CORTE di CASSAZIONE sentenza n. 13791 depositata il 6 luglio 2016
LAVORO – RAPPORTO DI LAVORO – TRASFERIMENTO DI RAMO D’AZIENDA – RIPRISTINO DEL RAPPORTO LAVORATIVO – ACCERTAMENTO – TRATTAMENTO ECONOMICO
Svolgimento del processo
Con sentenza depositata il 14.12.12 la Corte d’appello di Milano, in riforma della sentenza di rigetto n. 54521/08 emessa in prime cure dal Tribunale della stessa sede, accertato che il trasferimento di ramo d’azienda da S. S.p.A. a S. S.r.l. non riguardava anche il dipendente A. Z., che non era adibito in maniera esclusiva o prevalente alle attività oggetto del ramo d’azienda ceduto, in parziale accoglimento della domanda del dipendente ordinava a S. S.p.A. il ripristino del rapporto lavorativo, con decorrenza giuridica ed economica dalla data del trasferimento. Respingeva, invece, la domanda risarcitoria proposta dal lavoratore.

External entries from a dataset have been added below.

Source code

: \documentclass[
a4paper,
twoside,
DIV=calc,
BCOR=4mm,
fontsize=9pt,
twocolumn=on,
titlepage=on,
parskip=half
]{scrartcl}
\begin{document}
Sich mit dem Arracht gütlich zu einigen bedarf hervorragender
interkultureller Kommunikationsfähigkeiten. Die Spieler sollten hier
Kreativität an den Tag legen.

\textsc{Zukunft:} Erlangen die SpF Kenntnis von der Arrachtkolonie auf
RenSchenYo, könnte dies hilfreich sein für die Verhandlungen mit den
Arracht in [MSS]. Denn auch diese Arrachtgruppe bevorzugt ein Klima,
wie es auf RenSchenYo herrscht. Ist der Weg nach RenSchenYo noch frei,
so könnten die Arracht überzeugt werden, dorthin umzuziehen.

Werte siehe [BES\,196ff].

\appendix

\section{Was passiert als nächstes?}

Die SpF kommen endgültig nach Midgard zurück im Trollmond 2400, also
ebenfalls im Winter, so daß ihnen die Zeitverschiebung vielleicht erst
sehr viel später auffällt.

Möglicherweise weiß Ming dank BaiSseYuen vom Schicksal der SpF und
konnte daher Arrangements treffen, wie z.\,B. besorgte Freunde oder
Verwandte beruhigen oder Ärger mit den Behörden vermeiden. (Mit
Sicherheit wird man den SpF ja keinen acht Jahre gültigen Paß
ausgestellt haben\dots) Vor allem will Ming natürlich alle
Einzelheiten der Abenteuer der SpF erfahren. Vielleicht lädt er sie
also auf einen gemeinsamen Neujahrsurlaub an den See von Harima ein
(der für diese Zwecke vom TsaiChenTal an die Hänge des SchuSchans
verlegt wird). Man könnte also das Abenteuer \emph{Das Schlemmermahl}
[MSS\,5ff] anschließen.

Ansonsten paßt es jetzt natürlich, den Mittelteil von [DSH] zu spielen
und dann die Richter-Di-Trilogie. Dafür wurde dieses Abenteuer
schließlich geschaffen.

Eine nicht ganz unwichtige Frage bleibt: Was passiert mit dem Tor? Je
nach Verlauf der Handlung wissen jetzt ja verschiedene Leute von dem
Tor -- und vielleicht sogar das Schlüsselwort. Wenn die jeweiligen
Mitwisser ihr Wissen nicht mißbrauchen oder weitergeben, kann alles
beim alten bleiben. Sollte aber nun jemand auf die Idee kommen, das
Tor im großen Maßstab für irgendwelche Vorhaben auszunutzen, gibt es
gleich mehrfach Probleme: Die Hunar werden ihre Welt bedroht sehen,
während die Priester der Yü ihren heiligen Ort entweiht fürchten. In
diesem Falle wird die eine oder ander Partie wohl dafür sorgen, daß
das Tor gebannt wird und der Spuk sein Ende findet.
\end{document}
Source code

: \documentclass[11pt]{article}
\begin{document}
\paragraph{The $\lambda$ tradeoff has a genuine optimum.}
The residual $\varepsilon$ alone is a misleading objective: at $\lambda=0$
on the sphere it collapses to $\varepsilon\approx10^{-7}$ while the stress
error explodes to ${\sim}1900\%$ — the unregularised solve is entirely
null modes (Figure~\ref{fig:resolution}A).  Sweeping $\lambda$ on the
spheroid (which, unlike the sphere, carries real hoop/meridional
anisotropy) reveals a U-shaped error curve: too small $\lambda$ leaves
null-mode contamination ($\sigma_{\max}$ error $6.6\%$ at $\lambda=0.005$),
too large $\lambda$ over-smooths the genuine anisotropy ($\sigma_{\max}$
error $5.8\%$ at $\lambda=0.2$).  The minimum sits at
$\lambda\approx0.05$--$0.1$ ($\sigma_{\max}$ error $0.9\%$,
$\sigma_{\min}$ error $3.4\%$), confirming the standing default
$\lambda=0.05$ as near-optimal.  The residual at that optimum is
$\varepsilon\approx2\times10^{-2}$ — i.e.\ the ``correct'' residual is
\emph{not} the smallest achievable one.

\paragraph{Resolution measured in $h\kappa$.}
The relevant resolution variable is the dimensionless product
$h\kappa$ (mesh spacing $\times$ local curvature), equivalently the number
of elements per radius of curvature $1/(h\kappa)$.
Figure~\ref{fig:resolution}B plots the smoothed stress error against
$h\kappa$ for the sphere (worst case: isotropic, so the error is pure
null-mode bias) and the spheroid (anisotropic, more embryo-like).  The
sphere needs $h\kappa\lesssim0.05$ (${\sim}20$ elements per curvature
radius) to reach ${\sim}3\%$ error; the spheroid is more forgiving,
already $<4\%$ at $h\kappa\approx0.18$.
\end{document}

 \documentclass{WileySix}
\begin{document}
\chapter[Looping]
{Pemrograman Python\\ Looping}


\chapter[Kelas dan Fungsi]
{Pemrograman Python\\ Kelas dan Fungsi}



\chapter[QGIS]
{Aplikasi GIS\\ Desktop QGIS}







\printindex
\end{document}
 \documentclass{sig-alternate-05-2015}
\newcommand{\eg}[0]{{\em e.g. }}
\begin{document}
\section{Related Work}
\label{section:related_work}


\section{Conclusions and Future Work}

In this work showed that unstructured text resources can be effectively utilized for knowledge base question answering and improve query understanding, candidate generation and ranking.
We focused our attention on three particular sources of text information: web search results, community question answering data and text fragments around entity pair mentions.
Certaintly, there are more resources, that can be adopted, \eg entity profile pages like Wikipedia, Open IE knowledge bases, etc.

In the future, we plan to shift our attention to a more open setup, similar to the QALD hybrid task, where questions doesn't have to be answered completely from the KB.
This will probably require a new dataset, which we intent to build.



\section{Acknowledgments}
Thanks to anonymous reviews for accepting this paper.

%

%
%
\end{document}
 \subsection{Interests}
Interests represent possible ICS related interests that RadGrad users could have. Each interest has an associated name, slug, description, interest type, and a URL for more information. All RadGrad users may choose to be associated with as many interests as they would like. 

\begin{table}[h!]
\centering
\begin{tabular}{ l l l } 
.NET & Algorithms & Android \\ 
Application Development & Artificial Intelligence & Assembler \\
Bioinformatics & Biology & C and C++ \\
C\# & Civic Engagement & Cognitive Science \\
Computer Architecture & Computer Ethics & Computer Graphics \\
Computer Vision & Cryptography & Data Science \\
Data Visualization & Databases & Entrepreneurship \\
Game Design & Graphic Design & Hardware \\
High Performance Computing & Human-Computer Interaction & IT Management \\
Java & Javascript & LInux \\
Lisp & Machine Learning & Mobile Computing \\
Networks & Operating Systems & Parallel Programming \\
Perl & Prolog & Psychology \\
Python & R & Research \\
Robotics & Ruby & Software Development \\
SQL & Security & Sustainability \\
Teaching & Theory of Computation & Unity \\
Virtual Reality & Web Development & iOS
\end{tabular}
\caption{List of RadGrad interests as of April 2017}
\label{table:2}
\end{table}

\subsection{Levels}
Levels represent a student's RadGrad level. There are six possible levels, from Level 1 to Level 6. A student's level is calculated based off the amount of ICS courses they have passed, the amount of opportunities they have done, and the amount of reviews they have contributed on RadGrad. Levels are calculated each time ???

Per la cassazione della sentenza ricorre S. S.p.A. affidandosi a tre motivi.
A. Z. resiste con controricorso.
Le parti depositano memorie ex art. 378 c.p.c.
S. S.r.l. – anche in contraddittorio con la quale si sono celebrati i gradi di merito – non ha svolto attività difensiva. Motivi della decisione
1- Il primo motivo denuncia violazione e falsa applicazione dell’art. 100 c.p.c. e dell’art. 1406 c.c., nonché omesso esame d’un fatto decisivo per il giudizio, per avere la sentenza impugnata ravvisato un interesse ad agire in capo al lavoratore, nonostante che questi, impugnando in separata sede il licenziamento intimatogli da S. S.r.l., di fatto avesse confermato che quest’ultima era la titolare, nel lato datoriale, del suo rapporto di lavoro, considerato altresì il lasso di tempo intercorso fra il trasferimento del ramo d’azienda (risalente al 31.1.02) e la sua impugnazione giudiziale da parte del lavoratore (avvenuta il 2.2.05).
Il motivo è infondato.
L’interesse ad agire con un’azione di mero accertamento non implica necessariamente l’attuale verificarsi della lesione d’un diritto o una contestazione, essendo sufficiente uno stato di incertezza oggettiva sull’esistenza di un rapporto giuridico o sulla esatta portata dei diritti e degli obblighi da esso scaturenti, non superabile se non con l’intervento del giudice (cfr., ex aliis, Cass. n. 16262/15; Cass. n. 13556/08; Cass. n. 17026/06).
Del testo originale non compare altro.